留学生活の概要については『山岳誌』の補説で触れたが、学位を取ってから社会人になるにあたっては、これだけ素晴らしい機構とソフトを誇っている、水のシンクタンクを持つ会社に就職したく、全力を上げて努力してみたが困難だった。当時の日本は経済的に躍進していたが、鉄鋼や造船などの重工業の基礎作りを終え、オリンピック競技場や新幹線を作った程度で、ヨーロッパでは未だ実力を評価されずに、物真似をする国という評価が強かった。だから、今から思うと嘘のようで信じるのも難しいが、日本人の私を雇えば大事なノウハウを盗まれ、真似されて輸出攻勢されるだけだという、今の日本人が中国に対して考えているのと同じ、偏見と蔑視が50年前には支配していた。当然のことで日本人の私は警戒されて、このシンクタンクに入るのは難しかったが、プレオリンピックには選手になったし、冬季オリンピックはグルノーブル市のアタッシェを体験して、ヨーロッパの貴族に親しくした関係で、彼らや市長に後押ししてもらうことが出来た。その辺のことは「Mountains of Dreams」に触れたが、ヨーロッパでは人脈の影響が強烈だから、彼らのお墨付きで日本人不信を払拭し、やっとその組織に受け入れてもらえた。だが、ダムの設計のシュミレーションをしていた、肝心の研究部門に配属されるという希望は叶わずに、中東計画という部門に回されてしまい、促成でサウジの地質構造と地層について訓練され、現場主任ということで現地派遣になった。
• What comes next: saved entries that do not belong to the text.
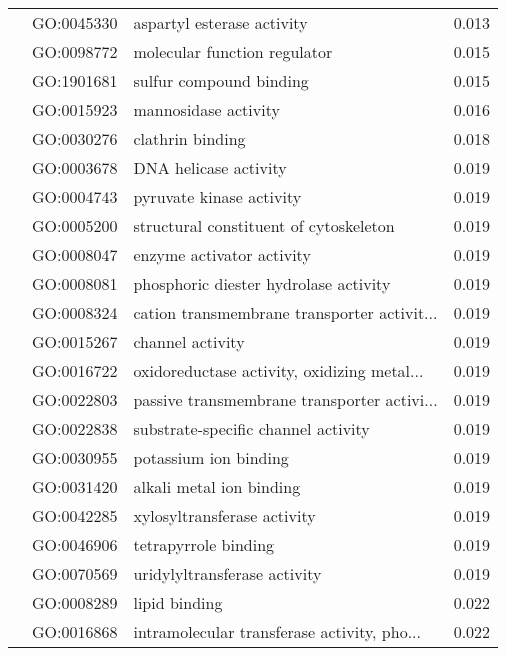 \begin{longtable}{lllr}
   & GO:0045330 &                   aspartyl esterase activity &         0.013 \\
   & GO:0098772 &                 molecular function regulator &         0.015 \\
   & GO:1901681 &                      sulfur compound binding &         0.015 \\
   & GO:0015923 &                         mannosidase activity &         0.016 \\
   & GO:0030276 &                             clathrin binding &         0.018 \\
   & GO:0003678 &                        DNA helicase activity &         0.019 \\
   & GO:0004743 &                     pyruvate kinase activity &         0.019 \\
   & GO:0005200 &       structural constituent of cytoskeleton &         0.019 \\
   & GO:0008047 &                    enzyme activator activity &         0.019 \\
   & GO:0008081 &        phosphoric diester hydrolase activity &         0.019 \\
   & GO:0008324 &  cation transmembrane transporter activit... &         0.019 \\
   & GO:0015267 &                             channel activity &         0.019 \\
   & GO:0016722 &  oxidoreductase activity, oxidizing metal... &         0.019 \\
   & GO:0022803 &  passive transmembrane transporter activi... &         0.019 \\
   & GO:0022838 &          substrate-specific channel activity &         0.019 \\
   & GO:0030955 &                        potassium ion binding &         0.019 \\
   & GO:0031420 &                     alkali metal ion binding &         0.019 \\
   & GO:0042285 &                  xylosyltransferase activity &         0.019 \\
   & GO:0046906 &                         tetrapyrrole binding &         0.019 \\
   & GO:0070569 &                 uridylyltransferase activity &         0.019 \\
   & GO:0008289 &                                lipid binding &         0.022 \\
   & GO:0016868 &  intramolecular transferase activity, pho... &         0.022 \\

\end{longtable}
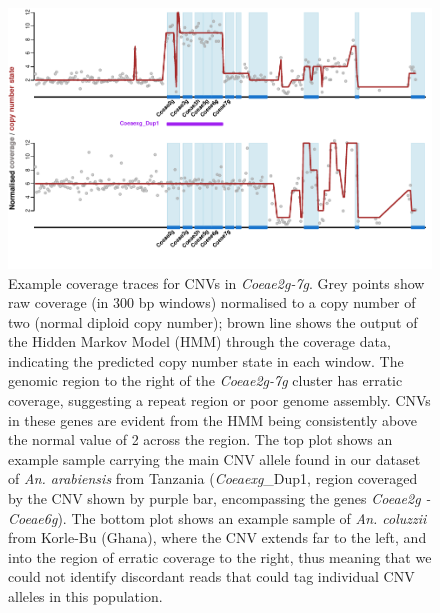 \documentclass[a4paper,12pt]{article}
\begin{document}
\clearpage


\begin{figure}[h]
	\begin{center}
		\includegraphics*[width = 15cm]{../../CNV_analysis/CNV_extra_plots/example_plots_modified.pdf}
		\caption{\footnotesize Example coverage traces for CNVs in \textit{Coeae2g-7g}. Grey points show raw coverage (in 300 bp windows) normalised to a copy number of two (normal diploid copy number); brown line shows the output of the Hidden Markov Model (HMM) through the coverage data, indicating the predicted copy number state in each window. The genomic region to the right of the \textit{Coeae2g-7g} cluster has erratic coverage, suggesting a repeat region or poor genome assembly. CNVs in these genes are evident from the HMM being consistently above the normal value of 2 across the region. The top plot shows an example sample carrying the main CNV allele found in our dataset of \textit{An. arabiensis} from Tanzania (\textit{Coeaexg}\_Dup1, region coveraged by the CNV shown by purple bar, encompassing the genes \textit{Coeae2g - Coeae6g}). The bottom plot shows an example sample of \textit{An. coluzzii} from Korle-Bu (Ghana), where the CNV extends far to the left, and into the region of erratic coverage to the right, thus meaning that we could not identify discordant reads that could tag individual CNV alleles in this population.}
	\end{center}
	\label{FigS7}
\end{figure}
 

\clearpage
\end{document}
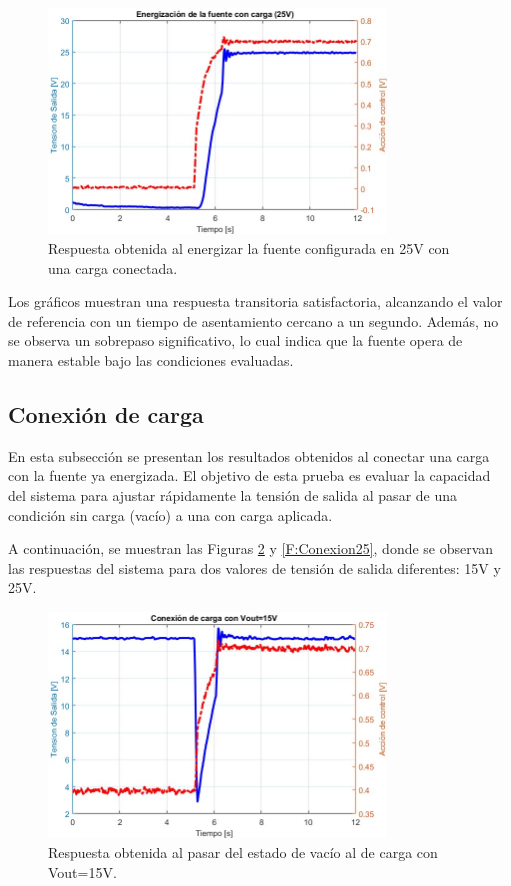 \begin{figure}[htbp]
    \centering
    \includegraphics[width=0.8\textwidth]{./imagenes/Energizacion25.jpg}
    \caption{Respuesta obtenida al energizar la fuente configurada en 25V con una carga conectada.}
    \label{F:Energizacion25}
\end{figure}\par 
Los gráficos muestran una respuesta transitoria satisfactoria, alcanzando el valor de referencia con un tiempo de asentamiento cercano a un segundo. Además, no se observa un sobrepaso significativo, lo cual indica que la fuente opera de manera estable bajo las condiciones evaluadas.\par 

\subsection{Conexión de carga}
En esta subsección se presentan los resultados obtenidos al conectar una carga con la fuente ya energizada.  El objetivo de esta prueba es evaluar la capacidad del sistema para ajustar rápidamente la tensión de salida al pasar de una condición sin carga (vacío) a una con carga aplicada. \par
A continuación, se muestran las Figuras \ref{F:Conexion15} y \ref{F:Conexion25}, donde se observan las respuestas del sistema para dos valores de tensión de salida diferentes: 15V y 25V.\par 

\begin{figure}[htbp]
    \centering
    \includegraphics[width=0.8\textwidth]{./imagenes/Conexion2.jpg}
    \caption{Respuesta obtenida al pasar del estado de vacío al de carga con Vout=15V.}
    \label{F:Conexion15}
\end{figure}\par 

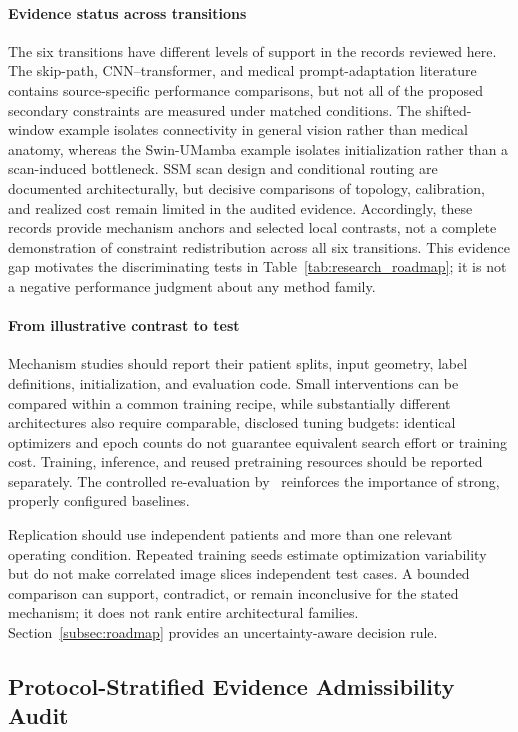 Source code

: \documentclass[5p,times,authoryear]{elsarticle}
\begin{document}
\paragraph{Evidence status across transitions}
The six transitions have different levels of support in the records reviewed here. The skip-path, CNN--transformer, and medical prompt-adaptation literature contains source-specific performance comparisons, but not all of the proposed secondary constraints are measured under matched conditions. The shifted-window example isolates connectivity in general vision rather than medical anatomy, whereas the Swin-UMamba example isolates initialization rather than a scan-induced bottleneck. SSM scan design and conditional routing are documented architecturally, but decisive comparisons of topology, calibration, and realized cost remain limited in the audited evidence. Accordingly, these records provide mechanism anchors and selected local contrasts, not a complete demonstration of constraint redistribution across all six transitions. This evidence gap motivates the discriminating tests in Table~\ref{tab:research_roadmap}; it is not a negative performance judgment about any method family.

\paragraph{From illustrative contrast to test}
Mechanism studies should report their patient splits, input geometry, label definitions, initialization, and evaluation code. Small interventions can be compared within a common training recipe, while substantially different architectures also require comparable, disclosed tuning budgets: identical optimizers and epoch counts do not guarantee equivalent search effort or training cost. Training, inference, and reused pretraining resources should be reported separately. The controlled re-evaluation by~\citet{isensee2024nnunetrevisited} reinforces the importance of strong, properly configured baselines.

Replication should use independent patients and more than one relevant operating condition. Repeated training seeds estimate optimization variability but do not make correlated image slices independent test cases. A bounded comparison can support, contradict, or remain inconclusive for the stated mechanism; it does not rank entire architectural families. Section~\ref{subsec:roadmap} provides an uncertainty-aware decision rule.
\subsection{Protocol-Stratified Evidence Admissibility Audit}
\label{subsec:tradeoff_decomp}
\end{document}
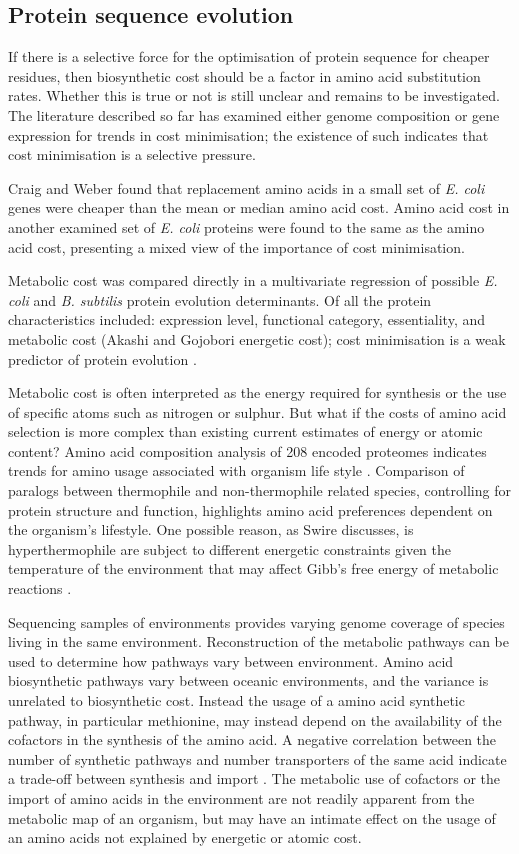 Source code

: \subsection{Protein sequence evolution}

If there is a selective force for the optimisation of protein sequence for cheaper residues, then biosynthetic cost should be a factor in amino acid substitution rates. Whether this is true or not is still unclear and remains to be investigated. The literature described so far has examined either genome composition or gene expression for trends in cost minimisation; the existence of such indicates that cost minimisation is a selective pressure.

Craig and Weber \cite{craig1998} found that replacement amino acids in a small set of \emph{E. coli} genes were cheaper than the mean or median amino acid cost. Amino acid cost in another examined set of \emph{E. coli} proteins were found to the same as the amino acid cost, presenting a mixed view of the importance of cost minimisation.

Metabolic cost was compared directly in a multivariate regression of possible \emph{E. coli} and \emph{B. subtilis} protein evolution determinants. Of all the protein characteristics included: expression level, functional category, essentiality, and metabolic cost (Akashi and Gojobori energetic cost\cite{akashi2002}); cost minimisation is a weak predictor of protein evolution \cite{rocha2004}.

Metabolic cost is often interpreted as the energy required for synthesis or the use of specific atoms such as nitrogen or sulphur. But what if the costs of amino acid selection is more complex than existing current estimates of energy or atomic content? Amino acid composition analysis of 208 encoded proteomes indicates trends for amino usage associated with organism life style \cite{tekaia2006}. Comparison of paralogs between thermophile and non-thermophile related species, controlling for protein structure and function, highlights amino acid preferences dependent on the organism's lifestyle. One possible reason, as Swire discusses, is hyperthermophile are subject to different energetic constraints given the temperature of the environment that may affect Gibb's free energy of metabolic reactions \cite{swire2007}.

Sequencing samples of environments provides varying genome coverage of species living in the same environment. Reconstruction of the metabolic pathways can be used to determine how pathways vary between environment. Amino acid biosynthetic pathways vary between oceanic environments, and the variance is unrelated to biosynthetic cost. Instead the usage of a amino acid synthetic pathway, in particular methionine, may instead depend on the availability of the cofactors in the synthesis of the amino acid. A negative correlation between the number of synthetic pathways and number transporters of the same acid indicate a trade-off between synthesis and import \cite{gianoulis2009}. The metabolic use of cofactors or the import of amino acids in the environment are not readily apparent from the metabolic map of an organism, but may have an intimate effect on the usage of an amino acids not explained by energetic or atomic cost.

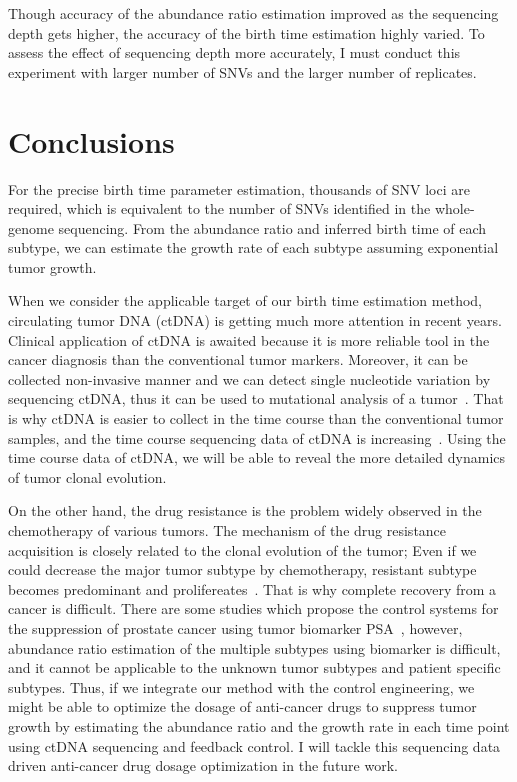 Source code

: \documentclass{article}
\begin{document}
Though accuracy of the abundance ratio estimation improved as the sequencing depth gets higher, the accuracy of the birth time estimation highly varied.
To assess the effect of sequencing depth more accurately, I must conduct this experiment with larger number of SNVs and the larger number of replicates.

\section{Conclusions}
 For the precise birth time parameter estimation, thousands of SNV loci are required, which is equivalent to the number of SNVs identified in the whole-genome sequencing. From the abundance ratio and inferred birth time of each subtype, we can estimate the growth rate of each subtype assuming exponential tumor growth.

 When we consider the applicable target of our birth time estimation method, circulating tumor DNA (ctDNA) is getting much more attention in recent years.
 Clinical application of ctDNA is awaited because it is more reliable tool in the cancer diagnosis than the conventional tumor markers.
 Moreover, it can be collected non-invasive manner and we can detect single nucleotide variation by sequencing ctDNA, thus it can be used to mutational analysis of a tumor~\cite{lohr2014whole}.
 That is why ctDNA is easier to collect in the time course than the conventional tumor samples, and the time course sequencing data of ctDNA is increasing~\cite{murtaza2013non}.
 Using the time course data of ctDNA, we will be able to reveal the more detailed dynamics of tumor clonal evolution.
 
 On the other hand, the drug resistance is the problem widely observed in the chemotherapy of various tumors. The mechanism of the drug resistance acquisition is closely related to the clonal evolution of the tumor; Even if we could decrease the major tumor subtype by chemotherapy, resistant subtype becomes predominant and prolifereates~\cite{landau2014clonal}.
 That is why complete recovery from a cancer is difficult. There are some studies which propose the control systems for the suppression of prostate cancer using tumor biomarker PSA~\cite{ideta2008mathematical}, however, abundance ratio estimation of the multiple subtypes using biomarker is difficult, and it cannot be applicable to the unknown tumor subtypes and patient specific subtypes.
 Thus, if we integrate our method with the control engineering, we might be able to optimize the dosage of anti-cancer drugs to suppress tumor growth by estimating the abundance ratio and the growth rate in each time point using ctDNA sequencing and feedback control.
 I will tackle this sequencing data driven anti-cancer drug dosage optimization in the future work.
\end{document}
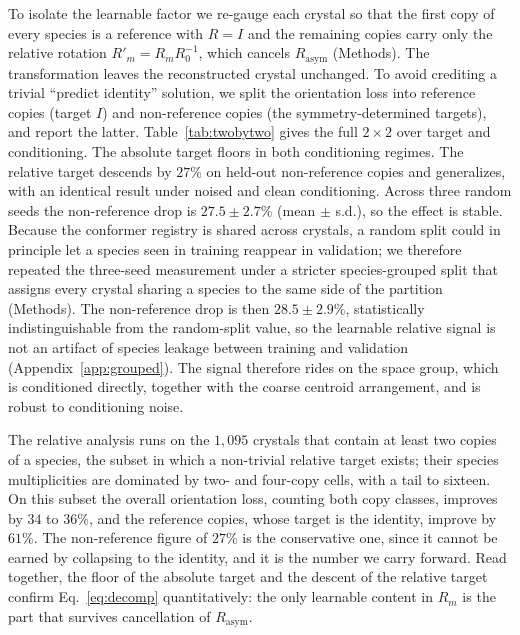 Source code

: \documentclass[10pt]{article}
\begin{document}
To isolate the learnable factor we re-gauge each crystal so that the first copy
of every species is a reference with $R=I$ and the remaining copies carry only
the relative rotation $R'_m = R_m R_0^{-1}$, which cancels $R_{\text{asym}}$
(Methods). The transformation leaves the reconstructed crystal unchanged. To
avoid crediting a trivial ``predict identity'' solution, we split the
orientation loss into reference copies (target $I$) and non-reference copies
(the symmetry-determined targets), and report the latter.
Table~\ref{tab:twobytwo} gives the full $2\times2$ over target and conditioning.
The absolute target floors in both conditioning regimes. The relative target
descends by $27\%$ on held-out non-reference copies and generalizes, with an
identical result under noised and clean conditioning. Across three random seeds
the non-reference drop is $27.5\pm2.7\%$ (mean $\pm$ s.d.), so the effect is
stable. Because the conformer registry is shared across crystals, a random split
could in principle let a species seen in training reappear in validation; we
therefore repeated the three-seed measurement under a stricter species-grouped
split that assigns every crystal sharing a species to the same side of the
partition (Methods). The non-reference drop is then $28.5\pm2.9\%$, statistically
indistinguishable from the random-split value, so the learnable relative signal
is not an artifact of species leakage between training and validation
(Appendix~\ref{app:grouped}). The signal therefore rides on the space group, which is conditioned
directly, together with the
coarse centroid arrangement, and is robust to conditioning noise.

The relative analysis runs on the $1{,}095$ crystals that contain at least two
copies of a species, the subset in which a non-trivial relative target exists;
their species multiplicities are dominated by two- and four-copy cells, with a
tail to sixteen. On this subset the overall orientation loss, counting both
copy classes, improves by $34$ to $36\%$, and the reference copies, whose target
is the identity, improve by $61\%$. The non-reference figure of $27\%$ is the
conservative one, since it cannot be earned by collapsing to the identity, and it
is the number we carry forward. Read together, the floor of the absolute target
and the descent of the relative target confirm Eq.~\eqref{eq:decomp}
quantitatively: the only learnable content in $R_m$ is the part that survives
cancellation of $R_{\text{asym}}$.
\end{document}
当時のサウジは未だ石油大国ではなく、公式には鎖国状態をしていた関係で、外国人が自由に訪れることはほとんど不可能だし、私の身元保証人は農業大臣であり、入国と同時にパスポートは大臣預かりだから、一種の人質になったような状態だった。名君のファイサル国王は国民が欲しいのだが、遊牧民は季節ごとに移動する生活で、それを定着させるには水が決めてであり、農業化が重要な国策になっていた。そこで国土改造計画が始まったのであり、サウジにとって水資源はとても重要だから、アラビア半島輪七つの地区に割り振って、国土の部分的な緑化に取り組むことになった。そして、数年前にリャドの北西数百キロの場所で、素晴らしい水を大量に掘り当てるのに成功して、当時のレベルでも世界最大だった、56インチ口径のパイプラインをリャドまで建設し、それで首都の水を確保する提案になった。そうしたら、ファイサル国王が「われわれにはアラーがついている。この町の地下から水を掘り出せ」と言い、国王がアラーを持ち出した以上は、反対することができない状況になる。地質学的には帯水層が発達している地区は限られており、リャドの地下には分布していないが、13世紀の社会である封建王国のサウジにおいて、王様の信念に反対できる人間はいない。そこでビジネスとしての事業の推進が開始になり、「Riyadh deep Well Project」が動き出して、私がその現場主任として派遣されたという次第で、思いもかけない体験をすることになった。現在のところ落ち着いているこの霧島は水が豊かで、火山灰のシラスで濾過したミネラルに富む湧水は、霧島神社が鎮座する安山岩の割れ目から奔流になって誕生し、サウジの地下水とはまったく異なる水質であり、水との縁を思うと人生の持つ連環の醍醐味が、ここにメビウスの帯として繋がる妙味を堪能せざるを得ない。明日は八月六日で広島における原爆記念日で、カンボジアに住む娘のレミの誕生日に当たる日でもあるが、日本列島はフクシマ原発の爆発による放射能に包まれ、暴政による不始末で亡国の運命が支配するのに、国民は真相を知らないで放置された状態にある。かつて石油危機の襲来を予告したことによって、「狼少年」扱いされて気違い扱いされたことがあるが、放射能亡国を言えばその再現になるのだろうか。